Bead clean-up (single tube)

Prepare the following reagents/materials:

or Homemade SPRI beads

Fresh 70% Ethanol

Nuclease-free water or elution buffer

DNA sample/PCR product

Clean 1.5 mL tubes

Magnetic tube rack

In a 1.5 mL tube, add resuspended beads to sample/PCR product in ratio specified in main protocol.

Flick tube gently to mix beads and sample.

Allow mixture to incubate for 0h 5m 0s at Room temperature

Place tube on a magnetic rack.

Equipment

Value	Label
Magnetic Stand	NAME
Magnetic Stand	TYPE
Thermo Scientific	BRAND
MR02	SKU
Any magnetic rack that fits your tubes will suffice.	SPECIFICATIONS

Wait ~1-3 minutes for the beads and buffer to separate. Beads will stick to magnetic side of the tube and the solution should be clear.

Using a pipettor, remove and discard the clear supernatant solution. DNA will remain in the tube bound to the beads.

Add 500 μL 70% EtOH to tube

• Do not disturb the beads! Pipette into the opposite side of the tube.
  Note

  Volume of 70% EtOH can be adjusted. Just so long as the amount added is enough to cover beads.

Incubate at Room temperature for 0h 0m 30s

Using a pipettor, remove and discard the EtOH. Be careful not to disturb or aspirate the beads.

Repeat the Step 4 EtOH wash. Try to remove as much EtOH as possible without disturbing the beads.

Leaving tube cap open, allow beads to dry for a maximum of 90 seconds.

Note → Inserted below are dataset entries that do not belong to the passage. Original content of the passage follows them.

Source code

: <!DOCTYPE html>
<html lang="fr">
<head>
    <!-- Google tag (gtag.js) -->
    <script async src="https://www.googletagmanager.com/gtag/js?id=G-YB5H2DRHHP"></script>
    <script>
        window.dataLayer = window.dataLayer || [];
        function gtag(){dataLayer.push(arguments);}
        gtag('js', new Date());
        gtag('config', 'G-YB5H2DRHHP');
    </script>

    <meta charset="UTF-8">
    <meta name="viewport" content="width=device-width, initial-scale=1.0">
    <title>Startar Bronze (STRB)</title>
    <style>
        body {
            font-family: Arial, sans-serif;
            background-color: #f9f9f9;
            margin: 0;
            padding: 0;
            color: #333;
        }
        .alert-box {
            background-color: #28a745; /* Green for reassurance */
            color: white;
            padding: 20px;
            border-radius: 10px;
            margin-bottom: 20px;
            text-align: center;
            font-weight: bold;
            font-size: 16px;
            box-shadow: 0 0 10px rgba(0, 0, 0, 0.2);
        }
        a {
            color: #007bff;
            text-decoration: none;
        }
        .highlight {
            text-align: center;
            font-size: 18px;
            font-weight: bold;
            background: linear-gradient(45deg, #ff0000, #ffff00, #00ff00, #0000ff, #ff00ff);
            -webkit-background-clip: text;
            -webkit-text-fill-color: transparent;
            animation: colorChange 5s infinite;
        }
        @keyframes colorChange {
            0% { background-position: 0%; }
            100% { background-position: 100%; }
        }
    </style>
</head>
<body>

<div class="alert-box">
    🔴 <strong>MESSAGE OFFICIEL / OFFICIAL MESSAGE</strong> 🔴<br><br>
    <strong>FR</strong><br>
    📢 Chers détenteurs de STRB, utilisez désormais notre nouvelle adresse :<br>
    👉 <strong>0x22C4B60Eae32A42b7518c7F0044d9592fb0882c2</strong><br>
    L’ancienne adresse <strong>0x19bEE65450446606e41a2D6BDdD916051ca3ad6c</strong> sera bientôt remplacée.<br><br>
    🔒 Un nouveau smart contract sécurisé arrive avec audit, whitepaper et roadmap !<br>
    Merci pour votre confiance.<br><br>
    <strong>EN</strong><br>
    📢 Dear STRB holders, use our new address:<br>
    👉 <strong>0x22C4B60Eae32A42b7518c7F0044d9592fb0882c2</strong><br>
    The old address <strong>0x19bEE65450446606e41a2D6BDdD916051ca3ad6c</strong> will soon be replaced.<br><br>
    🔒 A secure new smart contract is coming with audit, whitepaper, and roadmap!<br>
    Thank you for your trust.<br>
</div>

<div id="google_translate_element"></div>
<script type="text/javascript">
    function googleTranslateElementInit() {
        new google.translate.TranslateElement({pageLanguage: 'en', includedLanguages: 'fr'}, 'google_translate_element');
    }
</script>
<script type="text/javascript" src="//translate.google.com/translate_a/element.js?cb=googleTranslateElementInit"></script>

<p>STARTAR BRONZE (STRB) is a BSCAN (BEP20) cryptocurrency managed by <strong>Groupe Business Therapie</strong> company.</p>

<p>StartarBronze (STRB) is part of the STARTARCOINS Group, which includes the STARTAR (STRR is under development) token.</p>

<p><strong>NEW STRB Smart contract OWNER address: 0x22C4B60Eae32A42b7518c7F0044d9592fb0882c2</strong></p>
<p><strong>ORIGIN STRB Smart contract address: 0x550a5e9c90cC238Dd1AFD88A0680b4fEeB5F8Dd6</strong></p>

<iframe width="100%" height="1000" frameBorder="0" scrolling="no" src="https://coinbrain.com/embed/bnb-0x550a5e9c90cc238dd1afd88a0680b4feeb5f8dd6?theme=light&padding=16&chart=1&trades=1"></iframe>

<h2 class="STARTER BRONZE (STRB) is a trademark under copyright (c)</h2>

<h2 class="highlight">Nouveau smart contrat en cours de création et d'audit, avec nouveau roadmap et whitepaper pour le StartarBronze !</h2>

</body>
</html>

Remove tube from magnetic rack and resuspend DNA/beads by adding a minimum of 15 μL nuclease-free water or desired buffer.

Flick tube gently to resuspend beads in elution.

Incubate at Room temperature for 0h 2m 0s- 0h 5m 0s

Place tube back on magnetic rack. Allow beads and elution to separate for 0h 1m 0s .

Slowly aspirate out clear supernatant, now containing DNA, and transfer to final clean container.